- WORK TO COMPLETE:
Reproduce the records below exactly, leaving out any pictures.

*** Block opens ***

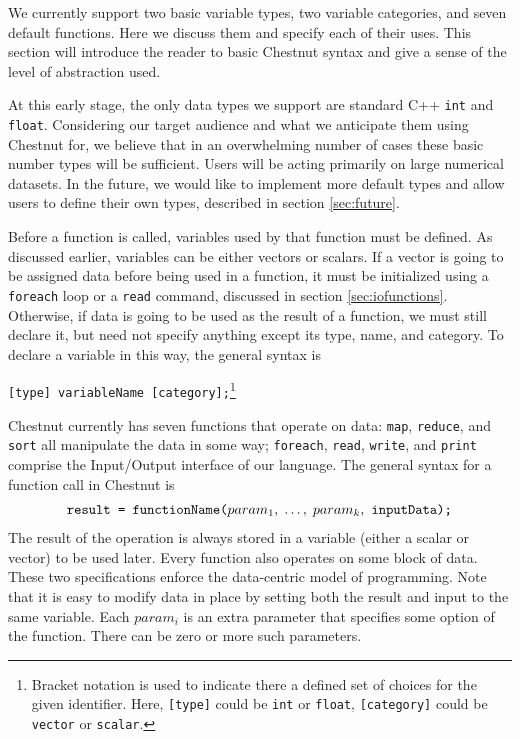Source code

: \documentclass[twocolumn]{article}
\renewcommand{\|}{\origbar} %
\newcommand{\code}[1]{\texttt{#1}}
\begin{document}
We currently support two basic variable types, two variable categories, and seven default functions. Here we discuss them and specify each of their uses. This section will introduce the reader to basic Chestnut syntax and give a sense of the level of abstraction used.

At this early stage, the only data types we support are standard C++ \code{int} and \code{float}. Considering our target audience and what we anticipate them using Chestnut for, we believe that in an overwhelming number of cases these basic number types will be sufficient. Users will be acting primarily on large numerical datasets. In the future, we would like to implement more default types and allow users to define their own types, described in section \ref{sec:future}. 

Before a function is called, variables used by that function must be defined. As discussed earlier, variables can be either vectors or scalars. If a vector is going to be assigned data before being used in a function, it must be initialized using a \code{foreach} loop or a \code{read} command, discussed in section \ref{sec:iofunctions}. Otherwise, if data is going to be used as the result of a function, we must still declare it, but need not specify anything except its type, name, and category. To declare a variable in this way, the general syntax is
\begin{center}
  \code{[type] variableName [category];}\footnote{Bracket notation is used to indicate there a defined set of choices for the given identifier. Here, \code{[type]} could be \code{int} or \code{float}, \code{[category]} could be \code{vector} or \code{scalar}.}
\end{center}

Chestnut currently has seven functions that operate on data: \code{map}, \code{reduce}, and \code{sort} all manipulate the data in some way; \code{foreach}, \code{read}, \code{write}, and \code{print} comprise the Input/Output interface of our language. The general syntax for a function call in Chestnut is
\begin{align*}
  \if@twocolumn
    \code{result } &\code{= functionName(} \\ &\code{$param_1,\;\ldots, \;param_k,$ } \\ &\code{inputData);}
  \else
    \code{result = functionName($param_1,\;\ldots, \;param_k,$ inputData);}
  \fi
\end{align*}
The result of the operation is always stored in a variable (either a scalar or vector) to be used later. Every function also operates on some block of data. These two specifications enforce the data-centric model of programming. Note that it is easy to modify data in place by setting both the result and input to the same variable. Each $param_i$ is an extra parameter that specifies some option of the function. There can be zero or more such parameters. 
\end{document}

*** Block closes ***

- RESULT BELOW:
Source code

: \documentclass[twocolumn]{article}
\renewcommand{\|}{\origbar} %
\newcommand{\code}[1]{\texttt{#1}}
\begin{document}
We currently support two basic variable types, two variable categories, and seven default functions. Here we discuss them and specify each of their uses. This section will introduce the reader to basic Chestnut syntax and give a sense of the level of abstraction used.

At this early stage, the only data types we support are standard C++ \code{int} and \code{float}. Considering our target audience and what we anticipate them using Chestnut for, we believe that in an overwhelming number of cases these basic number types will be sufficient. Users will be acting primarily on large numerical datasets. In the future, we would like to implement more default types and allow users to define their own types, described in section \ref{sec:future}. 

Before a function is called, variables used by that function must be defined. As discussed earlier, variables can be either vectors or scalars. If a vector is going to be assigned data before being used in a function, it must be initialized using a \code{foreach} loop or a \code{read} command, discussed in section \ref{sec:iofunctions}. Otherwise, if data is going to be used as the result of a function, we must still declare it, but need not specify anything except its type, name, and category. To declare a variable in this way, the general syntax is
\begin{center}
  \code{[type] variableName [category];}\footnote{Bracket notation is used to indicate there a defined set of choices for the given identifier. Here, \code{[type]} could be \code{int} or \code{float}, \code{[category]} could be \code{vector} or \code{scalar}.}
\end{center}

Chestnut currently has seven functions that operate on data: \code{map}, \code{reduce}, and \code{sort} all manipulate the data in some way; \code{foreach}, \code{read}, \code{write}, and \code{print} comprise the Input/Output interface of our language. The general syntax for a function call in Chestnut is
\begin{align*}
  \if@twocolumn
    \code{result } &\code{= functionName(} \\ &\code{$param_1,\;\ldots, \;param_k,$ } \\ &\code{inputData);}
  \else
    \code{result = functionName($param_1,\;\ldots, \;param_k,$ inputData);}
  \fi
\end{align*}
The result of the operation is always stored in a variable (either a scalar or vector) to be used later. Every function also operates on some block of data. These two specifications enforce the data-centric model of programming. Note that it is easy to modify data in place by setting both the result and input to the same variable. Each $param_i$ is an extra parameter that specifies some option of the function. There can be zero or more such parameters. 
\end{document}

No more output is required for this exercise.